All entries below are to be reproduced exactly.

--

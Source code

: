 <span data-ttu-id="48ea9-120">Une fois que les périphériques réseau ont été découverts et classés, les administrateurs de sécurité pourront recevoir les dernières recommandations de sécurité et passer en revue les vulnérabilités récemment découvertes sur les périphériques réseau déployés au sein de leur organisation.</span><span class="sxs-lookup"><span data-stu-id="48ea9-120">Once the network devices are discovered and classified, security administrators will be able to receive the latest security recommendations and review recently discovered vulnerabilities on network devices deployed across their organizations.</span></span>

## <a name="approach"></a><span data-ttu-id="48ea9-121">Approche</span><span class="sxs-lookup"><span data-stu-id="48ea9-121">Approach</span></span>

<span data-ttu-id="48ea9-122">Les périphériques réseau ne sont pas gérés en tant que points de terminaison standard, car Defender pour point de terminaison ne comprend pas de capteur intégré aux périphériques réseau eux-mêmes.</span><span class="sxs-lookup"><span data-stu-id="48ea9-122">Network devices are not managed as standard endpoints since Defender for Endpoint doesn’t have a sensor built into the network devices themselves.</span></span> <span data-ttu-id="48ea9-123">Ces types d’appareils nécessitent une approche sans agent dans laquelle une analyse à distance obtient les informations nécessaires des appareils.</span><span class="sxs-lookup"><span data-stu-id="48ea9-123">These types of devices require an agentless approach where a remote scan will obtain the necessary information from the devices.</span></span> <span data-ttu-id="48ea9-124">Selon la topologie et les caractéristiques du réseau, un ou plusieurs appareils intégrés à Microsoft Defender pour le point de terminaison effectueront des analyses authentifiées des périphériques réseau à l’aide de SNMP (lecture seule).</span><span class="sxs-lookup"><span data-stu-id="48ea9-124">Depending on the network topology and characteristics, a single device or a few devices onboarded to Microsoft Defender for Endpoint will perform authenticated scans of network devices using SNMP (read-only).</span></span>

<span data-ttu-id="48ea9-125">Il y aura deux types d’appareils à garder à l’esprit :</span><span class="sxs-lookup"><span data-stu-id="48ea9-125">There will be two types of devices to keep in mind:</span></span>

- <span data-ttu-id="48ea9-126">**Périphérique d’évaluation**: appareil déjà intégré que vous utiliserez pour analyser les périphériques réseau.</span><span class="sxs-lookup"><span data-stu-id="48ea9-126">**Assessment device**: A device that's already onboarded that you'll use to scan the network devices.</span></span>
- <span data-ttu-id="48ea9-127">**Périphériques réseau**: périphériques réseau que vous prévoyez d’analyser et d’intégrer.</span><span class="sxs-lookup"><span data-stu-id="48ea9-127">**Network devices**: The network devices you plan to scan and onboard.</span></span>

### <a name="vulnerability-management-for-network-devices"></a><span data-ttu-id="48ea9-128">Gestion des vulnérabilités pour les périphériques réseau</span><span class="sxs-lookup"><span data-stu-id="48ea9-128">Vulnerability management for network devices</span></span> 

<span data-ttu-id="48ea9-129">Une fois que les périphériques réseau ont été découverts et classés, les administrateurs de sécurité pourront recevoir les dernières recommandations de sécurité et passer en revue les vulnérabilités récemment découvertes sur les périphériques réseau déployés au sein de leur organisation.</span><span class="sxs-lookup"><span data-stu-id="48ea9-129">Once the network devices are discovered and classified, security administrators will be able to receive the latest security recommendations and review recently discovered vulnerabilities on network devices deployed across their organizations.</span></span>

--

PROBLEM SOLUTION:
Source code

: <span data-ttu-id="48ea9-120">Une fois que les périphériques réseau ont été découverts et classés, les administrateurs de sécurité pourront recevoir les dernières recommandations de sécurité et passer en revue les vulnérabilités récemment découvertes sur les périphériques réseau déployés au sein de leur organisation.</span><span class="sxs-lookup"><span data-stu-id="48ea9-120">Once the network devices are discovered and classified, security administrators will be able to receive the latest security recommendations and review recently discovered vulnerabilities on network devices deployed across their organizations.</span></span>

## <a name="approach"></a><span data-ttu-id="48ea9-121">Approche</span><span class="sxs-lookup"><span data-stu-id="48ea9-121">Approach</span></span>

<span data-ttu-id="48ea9-122">Les périphériques réseau ne sont pas gérés en tant que points de terminaison standard, car Defender pour point de terminaison ne comprend pas de capteur intégré aux périphériques réseau eux-mêmes.</span><span class="sxs-lookup"><span data-stu-id="48ea9-122">Network devices are not managed as standard endpoints since Defender for Endpoint doesn’t have a sensor built into the network devices themselves.</span></span> <span data-ttu-id="48ea9-123">Ces types d’appareils nécessitent une approche sans agent dans laquelle une analyse à distance obtient les informations nécessaires des appareils.</span><span class="sxs-lookup"><span data-stu-id="48ea9-123">These types of devices require an agentless approach where a remote scan will obtain the necessary information from the devices.</span></span> <span data-ttu-id="48ea9-124">Selon la topologie et les caractéristiques du réseau, un ou plusieurs appareils intégrés à Microsoft Defender pour le point de terminaison effectueront des analyses authentifiées des périphériques réseau à l’aide de SNMP (lecture seule).</span><span class="sxs-lookup"><span data-stu-id="48ea9-124">Depending on the network topology and characteristics, a single device or a few devices onboarded to Microsoft Defender for Endpoint will perform authenticated scans of network devices using SNMP (read-only).</span></span>

<span data-ttu-id="48ea9-125">Il y aura deux types d’appareils à garder à l’esprit :</span><span class="sxs-lookup"><span data-stu-id="48ea9-125">There will be two types of devices to keep in mind:</span></span>

- <span data-ttu-id="48ea9-126">**Périphérique d’évaluation**: appareil déjà intégré que vous utiliserez pour analyser les périphériques réseau.</span><span class="sxs-lookup"><span data-stu-id="48ea9-126">**Assessment device**: A device that's already onboarded that you'll use to scan the network devices.</span></span>
- <span data-ttu-id="48ea9-127">**Périphériques réseau**: périphériques réseau que vous prévoyez d’analyser et d’intégrer.</span><span class="sxs-lookup"><span data-stu-id="48ea9-127">**Network devices**: The network devices you plan to scan and onboard.</span></span>

### <a name="vulnerability-management-for-network-devices"></a><span data-ttu-id="48ea9-128">Gestion des vulnérabilités pour les périphériques réseau</span><span class="sxs-lookup"><span data-stu-id="48ea9-128">Vulnerability management for network devices</span></span> 

<span data-ttu-id="48ea9-129">Une fois que les périphériques réseau ont été découverts et classés, les administrateurs de sécurité pourront recevoir les dernières recommandations de sécurité et passer en revue les vulnérabilités récemment découvertes sur les périphériques réseau déployés au sein de leur organisation.</span><span class="sxs-lookup"><span data-stu-id="48ea9-129">Once the network devices are discovered and classified, security administrators will be able to receive the latest security recommendations and review recently discovered vulnerabilities on network devices deployed across their organizations.</span></span>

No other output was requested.